На Кинтальской конференции, состоявшейся в 1916 г., мы уже представляли значительную силу. Продолжение войны везде привело уже к сдвигу налево. Большевики оказались на деле единственной революционной организацией России. Меньшевики раскололись на открытых социал-патриотов и на нерешительных интернационалистов, за которыми в России не было реальной силы. В Польше наша организация вела героическую борьбу против немецких оккупантов, в Германии, несмотря на арест Либкнехта и Розы Люксембург, движение спартаковцев разрасталось и самоопределялось. Во Франции Монатт и Росмер вытесняли более умеренного Мергейма. Нам удалось завязать сношения с Америкой. В Англии обострялась оппозиция рабочего класса. На Кинтальской конференции благодаря этим сдвигам мы сумели уже навязать циммервальдцам нашу антипацифистскую позицию, отклонить попытки переговоров со Вторым Интернационалом. В целом ряде основных вопросов с нами голосовали спартаковцы и представители итальянского ЦК. После конференции на заседании циммервальдского бюро мы перешли в прямое наступление против Роберта Гримма, который, будучи секретарем циммервальдского объединения вел оппортунистическую политику в Швейцарии. Через циммервальдскую левую проводилось влияние большевистской идеологии во всех странах.

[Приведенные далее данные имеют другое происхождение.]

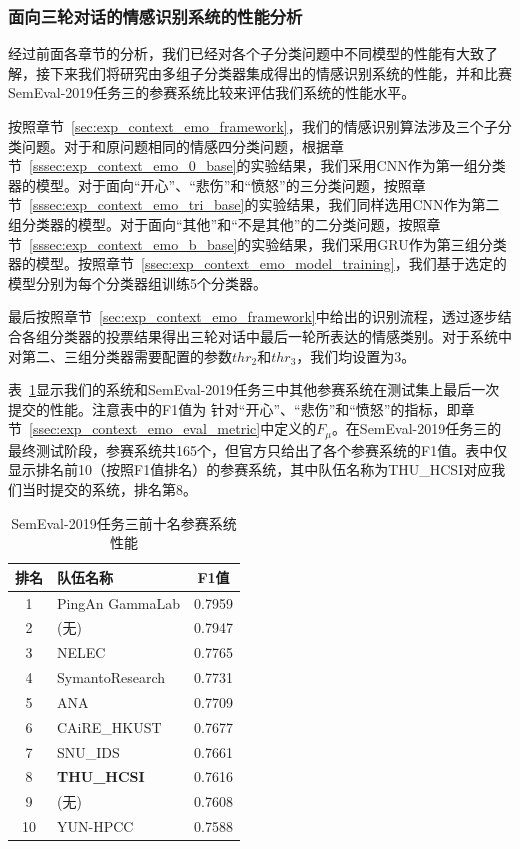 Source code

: \subsubsection{面向三轮对话的情感识别系统的性能分析}

经过前面各章节的分析，我们已经对各个子分类问题中不同模型的性能有大致了解，接下来我们将研究由多组子分类器集成得出的情感识别系统的性能，并和比赛SemEval-2019任务三的参赛系统比较来评估我们系统的性能水平。

按照章节~\ref{sec:exp_context_emo_framework}，我们的情感识别算法涉及三个子分类问题。对于和原问题相同的情感四分类问题，根据章节~\ref{sssec:exp_context_emo_0_base}的实验结果，我们采用CNN作为第一组分类器的模型。对于面向“开心”、“悲伤”和“愤怒”的三分类问题，按照章节~\ref{sssec:exp_context_emo_tri_base}的实验结果，我们同样选用CNN作为第二组分类器的模型。对于面向“其他”和“不是其他”的二分类问题，按照章节~\ref{sssec:exp_context_emo_b_base}的实验结果，我们采用GRU作为第三组分类器的模型。按照章节~\ref{ssec:exp_context_emo_model_training}，我们基于选定的模型分别为每个分类器组训练5个分类器。

最后按照章节~\ref{sec:exp_context_emo_framework}中给出的识别流程，透过逐步结合各组分类器的投票结果得出三轮对话中最后一轮所表达的情感类别。对于系统中对第二、三组分类器需要配置的参数$thr_2$和$thr_3$，我们均设置为3。

表~\ref{tab:exp_context_emo_other_comp}显示我们的系统和SemEval-2019任务三中其他参赛系统在测试集上最后一次提交的性能。注意表中的F1值为
针对“开心”、“悲伤”和“愤怒”的指标，即章节~\ref{ssec:exp_context_emo_eval_metric}中定义的$F_\mu$。在SemEval-2019任务三的最终测试阶段，参赛系统共165个，但官方只给出了各个参赛系统的F1值。表中仅显示排名前10（按照F1值排名）的参赛系统，其中队伍名称为THU\_HCSI对应我们当时提交的系统，排名第8。

\begin{table}[htb]
  \centering
  \begin{minipage}[t]{0.6\linewidth}
  \caption{SemEval-2019任务三前十名参赛系统性能} %
  \label{tab:exp_context_emo_other_comp}
    \begin{tabularx}{\linewidth}{c|X|c}
    \toprule[1.5pt]
    排名 & 队伍名称 & F1值 \\
    \hline
    1 & PingAn GammaLab & 0.7959 \\
    2 & (无) & 0.7947 \\
    3 & NELEC & 0.7765 \\
    4 & SymantoResearch & 0.7731 \\
    5 & ANA & 0.7709 \\
    6 & CAiRE\_HKUST & 0.7677 \\
    7 & SNU\_IDS & 0.7661 \\
    8 & \bf THU\_HCSI & 0.7616 \\
    9 & (无) & 0.7608 \\
    10 & YUN-HPCC & 0.7588 \\
    \bottomrule[1.5pt]
    \end{tabularx}
  \end{minipage}
\end{table}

После Кинтальской конференции я переехал в Давос, откуда поддерживал связь с Ильичом и с Германией. Ильич имел непосредственную связь с Францией, Англией, Америкой и Скандинавскими странами. Мы часто встречались, когда Ильич переехал из Берна в Цюрих. В Цюрихе он заставил меня и Вронского завязать непосредственные сношения с швейцарскими рабочими, считая, что даже самые левые из швейцарских партийных вождей представляют собой колеблющиеся элементы. Он разрабатывал аграрную программу для швейцарских революционных социал-демократов и ходил с нами на малые собрания швейцарских рабочих.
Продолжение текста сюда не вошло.